Let Us Not Fall Asleep While Walking
David Denil
In 1991, Ukraine gained its independence from the Soviet Union in the aftermath of its dissolution at the end of the Cold War. Following independence, Ukraine declared itself a neutral state. In 2013, protests against the government of President Yanukovych broke out in downtown Kiev after the government made the decision to suspend the Ukraine-European Union Association Agreement and seek closer economic ties with Russia. This began a several-months-long wave of demonstrations and protests known as the Euromaidan, which later escalated into the 2014 Ukrainian revolution that ultimately resulted in the overthrowing of Yanukovych and the establishment of a new government. These events precipitated the annexation of Crimea by Russia in March 2014, and the War in Donbass in since March 2014.
‘Let Us Not Fall Asleep While Walking’ depicts the psychological state of this Ukraine looking at its future while haunted by its past and memory. The work is a metaphorical representation of the everyday life encountered by the Ukrainian people where time seems frozen but dreams for an independent future still linger.
With a background in engineering David Denil’s photographical interest started in 2014 by seeing Jacob Riis’s ‘How the Other Half Lives’. Fascinated by the excessive presence of light, the striking compositions and shadows encapsulating daily life in combination with the strategically use of the medium challenged David to explore contemporary subject matter. Within his first project Let Us Not Fall Asleep While Walking, David Denil started to translate the psychological dimensions of Ukraine as a collision between past, present and future.

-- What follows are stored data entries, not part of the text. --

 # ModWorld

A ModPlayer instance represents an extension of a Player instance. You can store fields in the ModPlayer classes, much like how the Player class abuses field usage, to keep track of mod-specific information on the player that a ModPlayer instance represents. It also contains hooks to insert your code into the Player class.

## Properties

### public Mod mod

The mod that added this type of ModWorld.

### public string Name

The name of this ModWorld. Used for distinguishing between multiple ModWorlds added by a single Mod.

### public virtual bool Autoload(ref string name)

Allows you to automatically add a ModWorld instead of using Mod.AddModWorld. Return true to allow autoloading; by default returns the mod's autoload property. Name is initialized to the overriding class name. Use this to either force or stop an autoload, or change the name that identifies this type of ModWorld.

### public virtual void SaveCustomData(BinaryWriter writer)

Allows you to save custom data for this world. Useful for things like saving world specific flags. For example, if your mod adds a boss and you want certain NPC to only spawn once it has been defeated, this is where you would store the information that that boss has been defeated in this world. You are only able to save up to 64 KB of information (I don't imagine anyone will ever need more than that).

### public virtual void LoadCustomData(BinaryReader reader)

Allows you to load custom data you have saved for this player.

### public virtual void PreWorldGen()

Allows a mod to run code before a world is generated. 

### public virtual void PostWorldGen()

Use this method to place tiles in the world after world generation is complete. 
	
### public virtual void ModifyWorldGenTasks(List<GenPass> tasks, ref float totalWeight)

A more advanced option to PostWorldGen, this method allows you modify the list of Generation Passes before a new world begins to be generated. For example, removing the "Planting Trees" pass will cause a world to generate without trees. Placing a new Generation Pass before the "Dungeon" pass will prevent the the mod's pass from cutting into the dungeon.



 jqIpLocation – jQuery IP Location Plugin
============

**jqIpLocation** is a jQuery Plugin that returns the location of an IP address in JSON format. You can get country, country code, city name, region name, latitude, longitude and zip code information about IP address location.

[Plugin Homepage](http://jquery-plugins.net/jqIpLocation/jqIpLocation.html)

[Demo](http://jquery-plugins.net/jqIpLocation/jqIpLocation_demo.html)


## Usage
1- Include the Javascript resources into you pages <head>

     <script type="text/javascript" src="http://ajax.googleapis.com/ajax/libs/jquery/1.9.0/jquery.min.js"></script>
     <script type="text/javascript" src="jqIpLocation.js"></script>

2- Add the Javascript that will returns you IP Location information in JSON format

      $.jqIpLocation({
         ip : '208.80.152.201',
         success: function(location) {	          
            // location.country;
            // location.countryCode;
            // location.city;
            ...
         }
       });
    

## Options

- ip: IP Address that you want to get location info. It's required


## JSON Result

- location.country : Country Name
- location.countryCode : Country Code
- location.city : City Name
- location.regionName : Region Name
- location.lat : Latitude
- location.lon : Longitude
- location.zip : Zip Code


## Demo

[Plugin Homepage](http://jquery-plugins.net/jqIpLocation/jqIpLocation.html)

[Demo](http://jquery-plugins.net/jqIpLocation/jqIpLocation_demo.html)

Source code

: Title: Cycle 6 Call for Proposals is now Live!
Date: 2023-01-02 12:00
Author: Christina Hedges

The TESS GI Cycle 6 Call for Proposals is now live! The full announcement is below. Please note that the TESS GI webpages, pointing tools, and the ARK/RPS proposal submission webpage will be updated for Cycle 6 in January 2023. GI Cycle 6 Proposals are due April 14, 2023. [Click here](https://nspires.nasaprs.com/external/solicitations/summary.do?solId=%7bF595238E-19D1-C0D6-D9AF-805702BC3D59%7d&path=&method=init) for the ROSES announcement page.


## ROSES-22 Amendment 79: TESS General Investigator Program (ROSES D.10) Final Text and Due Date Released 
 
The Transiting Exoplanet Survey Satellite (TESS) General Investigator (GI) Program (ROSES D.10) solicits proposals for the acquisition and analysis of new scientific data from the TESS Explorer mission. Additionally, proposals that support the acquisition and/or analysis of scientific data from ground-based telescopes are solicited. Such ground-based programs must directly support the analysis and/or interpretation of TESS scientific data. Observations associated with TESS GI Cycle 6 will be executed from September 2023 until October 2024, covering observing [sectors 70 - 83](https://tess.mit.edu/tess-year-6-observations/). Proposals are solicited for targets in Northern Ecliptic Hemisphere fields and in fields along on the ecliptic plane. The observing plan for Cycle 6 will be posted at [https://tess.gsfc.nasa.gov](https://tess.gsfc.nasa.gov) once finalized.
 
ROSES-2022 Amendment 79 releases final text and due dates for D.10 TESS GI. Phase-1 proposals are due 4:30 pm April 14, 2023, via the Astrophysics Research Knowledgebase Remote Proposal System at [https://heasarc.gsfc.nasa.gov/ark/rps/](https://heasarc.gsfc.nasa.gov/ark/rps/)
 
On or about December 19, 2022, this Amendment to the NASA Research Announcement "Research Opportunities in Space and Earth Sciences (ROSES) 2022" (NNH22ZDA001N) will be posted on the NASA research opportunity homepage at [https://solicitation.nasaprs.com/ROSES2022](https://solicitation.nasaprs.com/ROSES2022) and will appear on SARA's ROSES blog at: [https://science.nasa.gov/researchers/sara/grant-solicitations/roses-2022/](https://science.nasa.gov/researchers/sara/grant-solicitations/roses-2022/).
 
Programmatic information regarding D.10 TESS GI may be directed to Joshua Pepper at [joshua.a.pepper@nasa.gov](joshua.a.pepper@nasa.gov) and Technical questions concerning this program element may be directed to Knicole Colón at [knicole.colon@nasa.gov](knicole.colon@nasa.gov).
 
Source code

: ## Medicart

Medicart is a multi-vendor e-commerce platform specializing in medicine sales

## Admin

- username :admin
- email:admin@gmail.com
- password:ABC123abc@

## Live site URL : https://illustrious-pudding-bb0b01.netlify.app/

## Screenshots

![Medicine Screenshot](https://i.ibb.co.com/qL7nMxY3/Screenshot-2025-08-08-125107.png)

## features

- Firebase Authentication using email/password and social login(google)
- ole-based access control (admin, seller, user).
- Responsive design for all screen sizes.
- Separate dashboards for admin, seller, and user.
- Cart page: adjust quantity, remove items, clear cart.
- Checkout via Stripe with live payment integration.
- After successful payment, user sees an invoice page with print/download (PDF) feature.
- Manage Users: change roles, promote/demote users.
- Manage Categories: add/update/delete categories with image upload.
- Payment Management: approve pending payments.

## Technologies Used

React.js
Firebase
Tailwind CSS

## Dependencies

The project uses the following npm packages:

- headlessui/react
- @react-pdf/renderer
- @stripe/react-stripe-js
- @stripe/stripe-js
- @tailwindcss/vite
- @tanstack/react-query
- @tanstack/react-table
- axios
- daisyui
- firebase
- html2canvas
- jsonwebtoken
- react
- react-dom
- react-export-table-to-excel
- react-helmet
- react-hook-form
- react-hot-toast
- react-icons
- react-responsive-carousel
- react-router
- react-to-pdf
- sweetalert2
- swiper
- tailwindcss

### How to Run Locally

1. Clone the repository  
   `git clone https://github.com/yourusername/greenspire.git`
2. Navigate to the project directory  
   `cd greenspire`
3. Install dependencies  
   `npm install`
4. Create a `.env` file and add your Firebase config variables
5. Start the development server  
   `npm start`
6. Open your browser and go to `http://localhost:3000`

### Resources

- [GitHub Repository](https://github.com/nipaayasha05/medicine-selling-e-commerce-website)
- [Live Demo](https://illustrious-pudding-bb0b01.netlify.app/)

Mentored by the Magnum photographer Carl De Keyzer, he chose not to show the war in the east, but to focus on the aspects of life presented to him in the capital Kiev. By his active presence his work functions as an extension on the early 20th century documentary approach and tends to reveal universal questions rather then to depict actual proof of fact.
While working on two new projects, David is finishing the dummy book of Let Us Not Fall Asleep with the input of British Ukrainian researcher and cultural manager Myroslava Hartmond. Within the book the images will be interconnected with referential sources, testimonies and reflections on the impact that both media and politics have on the hybrid war that is putting strains on the Ukrainian dream and experience of freedom. This book will be published at the end of 2018, exactly 5 years after the start of the hybrid war.